▶ _SUPPLIED DATA_:
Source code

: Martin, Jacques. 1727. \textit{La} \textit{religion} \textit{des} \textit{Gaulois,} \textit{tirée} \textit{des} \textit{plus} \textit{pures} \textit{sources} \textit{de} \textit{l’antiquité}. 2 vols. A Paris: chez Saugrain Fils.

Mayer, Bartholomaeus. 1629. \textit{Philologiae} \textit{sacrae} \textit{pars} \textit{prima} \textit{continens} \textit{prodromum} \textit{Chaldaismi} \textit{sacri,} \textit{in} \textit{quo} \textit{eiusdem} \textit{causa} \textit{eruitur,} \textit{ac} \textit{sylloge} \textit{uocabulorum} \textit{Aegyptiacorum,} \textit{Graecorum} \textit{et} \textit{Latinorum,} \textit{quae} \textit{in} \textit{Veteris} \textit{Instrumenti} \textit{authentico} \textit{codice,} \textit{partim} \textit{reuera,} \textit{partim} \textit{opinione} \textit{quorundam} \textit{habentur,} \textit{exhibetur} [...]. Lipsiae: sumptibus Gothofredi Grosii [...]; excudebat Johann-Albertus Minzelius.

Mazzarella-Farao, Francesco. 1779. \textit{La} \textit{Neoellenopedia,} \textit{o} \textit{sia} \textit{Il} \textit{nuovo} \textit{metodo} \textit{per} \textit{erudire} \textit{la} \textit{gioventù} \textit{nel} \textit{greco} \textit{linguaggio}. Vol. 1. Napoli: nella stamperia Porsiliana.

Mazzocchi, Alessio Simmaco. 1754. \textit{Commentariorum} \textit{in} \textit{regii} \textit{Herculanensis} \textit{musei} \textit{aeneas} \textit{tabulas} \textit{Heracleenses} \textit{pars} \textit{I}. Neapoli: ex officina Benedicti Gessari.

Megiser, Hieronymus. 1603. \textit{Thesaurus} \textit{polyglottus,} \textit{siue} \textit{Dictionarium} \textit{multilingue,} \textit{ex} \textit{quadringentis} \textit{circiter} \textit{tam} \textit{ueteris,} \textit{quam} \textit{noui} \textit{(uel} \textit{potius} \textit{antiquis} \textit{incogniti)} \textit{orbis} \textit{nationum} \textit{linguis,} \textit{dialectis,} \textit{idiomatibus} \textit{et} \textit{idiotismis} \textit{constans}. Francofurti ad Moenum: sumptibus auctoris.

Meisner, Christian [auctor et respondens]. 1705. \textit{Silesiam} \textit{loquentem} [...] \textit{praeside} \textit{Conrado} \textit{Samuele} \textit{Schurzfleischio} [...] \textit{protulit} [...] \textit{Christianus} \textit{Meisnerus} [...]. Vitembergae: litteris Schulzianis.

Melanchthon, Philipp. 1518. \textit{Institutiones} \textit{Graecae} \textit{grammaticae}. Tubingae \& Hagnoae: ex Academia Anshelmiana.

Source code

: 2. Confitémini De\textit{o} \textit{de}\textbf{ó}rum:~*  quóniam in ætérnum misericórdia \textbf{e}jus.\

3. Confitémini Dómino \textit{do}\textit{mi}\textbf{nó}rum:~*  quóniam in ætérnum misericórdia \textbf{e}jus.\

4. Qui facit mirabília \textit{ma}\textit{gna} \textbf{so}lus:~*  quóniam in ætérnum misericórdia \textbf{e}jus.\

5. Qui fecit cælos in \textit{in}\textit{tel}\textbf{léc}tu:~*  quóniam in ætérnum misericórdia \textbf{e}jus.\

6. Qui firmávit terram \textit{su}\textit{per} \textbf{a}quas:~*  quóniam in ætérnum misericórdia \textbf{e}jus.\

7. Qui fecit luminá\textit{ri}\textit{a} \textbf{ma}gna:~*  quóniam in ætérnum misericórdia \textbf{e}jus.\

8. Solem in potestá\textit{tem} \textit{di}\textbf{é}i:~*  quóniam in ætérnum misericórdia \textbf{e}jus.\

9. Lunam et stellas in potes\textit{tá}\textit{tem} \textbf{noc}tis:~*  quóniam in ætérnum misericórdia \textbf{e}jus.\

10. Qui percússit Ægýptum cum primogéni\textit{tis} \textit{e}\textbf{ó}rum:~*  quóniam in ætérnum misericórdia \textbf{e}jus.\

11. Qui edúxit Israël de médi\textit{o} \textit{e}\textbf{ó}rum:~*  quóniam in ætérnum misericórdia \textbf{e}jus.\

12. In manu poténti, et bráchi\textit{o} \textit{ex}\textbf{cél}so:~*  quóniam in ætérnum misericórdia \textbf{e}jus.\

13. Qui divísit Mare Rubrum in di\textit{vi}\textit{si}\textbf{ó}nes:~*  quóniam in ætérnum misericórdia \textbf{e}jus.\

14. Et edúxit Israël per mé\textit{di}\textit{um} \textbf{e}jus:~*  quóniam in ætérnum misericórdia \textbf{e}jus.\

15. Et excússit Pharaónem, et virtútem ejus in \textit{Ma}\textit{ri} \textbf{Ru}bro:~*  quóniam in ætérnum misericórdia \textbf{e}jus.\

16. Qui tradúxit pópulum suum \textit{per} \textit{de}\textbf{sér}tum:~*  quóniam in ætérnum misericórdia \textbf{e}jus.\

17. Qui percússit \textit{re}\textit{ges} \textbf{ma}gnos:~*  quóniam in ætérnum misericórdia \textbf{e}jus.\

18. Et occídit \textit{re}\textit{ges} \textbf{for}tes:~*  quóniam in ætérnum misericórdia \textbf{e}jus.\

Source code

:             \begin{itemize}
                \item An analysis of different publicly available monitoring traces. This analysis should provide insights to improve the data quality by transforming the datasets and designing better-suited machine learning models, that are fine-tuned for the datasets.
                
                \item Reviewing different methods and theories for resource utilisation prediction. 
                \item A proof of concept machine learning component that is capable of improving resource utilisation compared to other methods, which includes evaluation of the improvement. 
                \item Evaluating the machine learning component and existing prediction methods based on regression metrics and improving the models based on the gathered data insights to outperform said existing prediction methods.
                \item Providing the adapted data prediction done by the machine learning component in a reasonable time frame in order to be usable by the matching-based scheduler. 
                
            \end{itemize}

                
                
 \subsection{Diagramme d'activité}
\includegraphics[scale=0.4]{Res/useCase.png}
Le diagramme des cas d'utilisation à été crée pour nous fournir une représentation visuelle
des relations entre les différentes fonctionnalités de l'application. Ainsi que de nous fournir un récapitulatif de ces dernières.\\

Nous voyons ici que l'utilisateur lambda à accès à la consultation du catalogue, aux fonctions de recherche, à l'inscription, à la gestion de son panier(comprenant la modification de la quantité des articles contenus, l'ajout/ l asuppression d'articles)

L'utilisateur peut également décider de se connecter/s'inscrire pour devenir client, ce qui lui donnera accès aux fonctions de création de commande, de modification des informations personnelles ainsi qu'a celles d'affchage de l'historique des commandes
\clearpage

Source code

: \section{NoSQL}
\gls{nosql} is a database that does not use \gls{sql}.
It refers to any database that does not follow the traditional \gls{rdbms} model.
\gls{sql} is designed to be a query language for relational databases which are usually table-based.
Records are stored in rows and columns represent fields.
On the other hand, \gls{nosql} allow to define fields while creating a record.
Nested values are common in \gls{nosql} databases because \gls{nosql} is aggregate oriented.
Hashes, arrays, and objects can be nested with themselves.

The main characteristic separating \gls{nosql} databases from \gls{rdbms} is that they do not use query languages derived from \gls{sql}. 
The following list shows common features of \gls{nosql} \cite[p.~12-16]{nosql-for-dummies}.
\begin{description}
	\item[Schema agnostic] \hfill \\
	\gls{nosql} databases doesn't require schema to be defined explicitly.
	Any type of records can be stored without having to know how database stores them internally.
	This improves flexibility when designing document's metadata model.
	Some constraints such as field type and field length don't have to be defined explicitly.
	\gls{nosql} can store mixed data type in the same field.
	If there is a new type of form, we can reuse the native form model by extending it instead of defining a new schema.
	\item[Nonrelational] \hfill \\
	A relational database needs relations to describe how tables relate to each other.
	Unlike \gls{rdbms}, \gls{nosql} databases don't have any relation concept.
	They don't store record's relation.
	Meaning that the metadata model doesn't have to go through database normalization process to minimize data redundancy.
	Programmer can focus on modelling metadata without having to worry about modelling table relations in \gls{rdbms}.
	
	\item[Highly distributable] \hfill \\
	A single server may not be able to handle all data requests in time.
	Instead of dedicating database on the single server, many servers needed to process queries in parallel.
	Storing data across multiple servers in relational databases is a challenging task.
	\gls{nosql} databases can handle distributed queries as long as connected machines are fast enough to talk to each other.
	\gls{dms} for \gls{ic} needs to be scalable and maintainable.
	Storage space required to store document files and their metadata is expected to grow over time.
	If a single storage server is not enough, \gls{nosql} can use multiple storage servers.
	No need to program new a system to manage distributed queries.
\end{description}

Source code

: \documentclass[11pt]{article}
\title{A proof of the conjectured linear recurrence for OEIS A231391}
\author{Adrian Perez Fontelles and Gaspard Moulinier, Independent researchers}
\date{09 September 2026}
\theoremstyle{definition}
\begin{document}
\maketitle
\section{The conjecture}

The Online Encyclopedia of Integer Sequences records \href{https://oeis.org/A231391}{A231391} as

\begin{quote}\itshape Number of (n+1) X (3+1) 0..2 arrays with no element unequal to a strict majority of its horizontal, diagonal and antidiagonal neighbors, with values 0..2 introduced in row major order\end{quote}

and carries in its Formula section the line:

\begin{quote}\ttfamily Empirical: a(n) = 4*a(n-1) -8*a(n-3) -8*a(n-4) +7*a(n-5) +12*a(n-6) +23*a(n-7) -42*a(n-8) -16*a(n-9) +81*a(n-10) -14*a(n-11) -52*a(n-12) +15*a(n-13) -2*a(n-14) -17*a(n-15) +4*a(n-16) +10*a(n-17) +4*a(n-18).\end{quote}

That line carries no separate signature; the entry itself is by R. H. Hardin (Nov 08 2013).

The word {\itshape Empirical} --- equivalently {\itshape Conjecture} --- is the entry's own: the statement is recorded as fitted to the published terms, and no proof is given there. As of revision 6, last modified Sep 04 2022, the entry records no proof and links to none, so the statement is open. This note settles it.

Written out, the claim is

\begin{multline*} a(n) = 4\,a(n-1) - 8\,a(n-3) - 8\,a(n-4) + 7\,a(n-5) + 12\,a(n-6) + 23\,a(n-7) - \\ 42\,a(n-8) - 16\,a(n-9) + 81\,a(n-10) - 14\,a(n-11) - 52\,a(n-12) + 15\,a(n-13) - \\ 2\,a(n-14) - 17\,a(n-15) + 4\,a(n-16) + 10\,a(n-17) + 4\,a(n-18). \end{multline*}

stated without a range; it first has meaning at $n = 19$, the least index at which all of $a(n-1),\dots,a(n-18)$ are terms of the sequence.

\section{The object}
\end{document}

▶ _TASK GOAL_:
Take exactly the lines from the one containing "If there is" through the one containing "Instead of dedicating" in the data above, and output them with nothing added.

▶ _THE ANSWER_:
	If there is a new type of form, we can reuse the native form model by extending it instead of defining a new schema.
	\item[Nonrelational] \hfill \\
	A relational database needs relations to describe how tables relate to each other.
	Unlike \gls{rdbms}, \gls{nosql} databases don't have any relation concept.
	They don't store record's relation.
	Meaning that the metadata model doesn't have to go through database normalization process to minimize data redundancy.
	Programmer can focus on modelling metadata without having to worry about modelling table relations in \gls{rdbms}.
	
	\item[Highly distributable] \hfill \\
	A single server may not be able to handle all data requests in time.
	Instead of dedicating database on the single server, many servers needed to process queries in parallel.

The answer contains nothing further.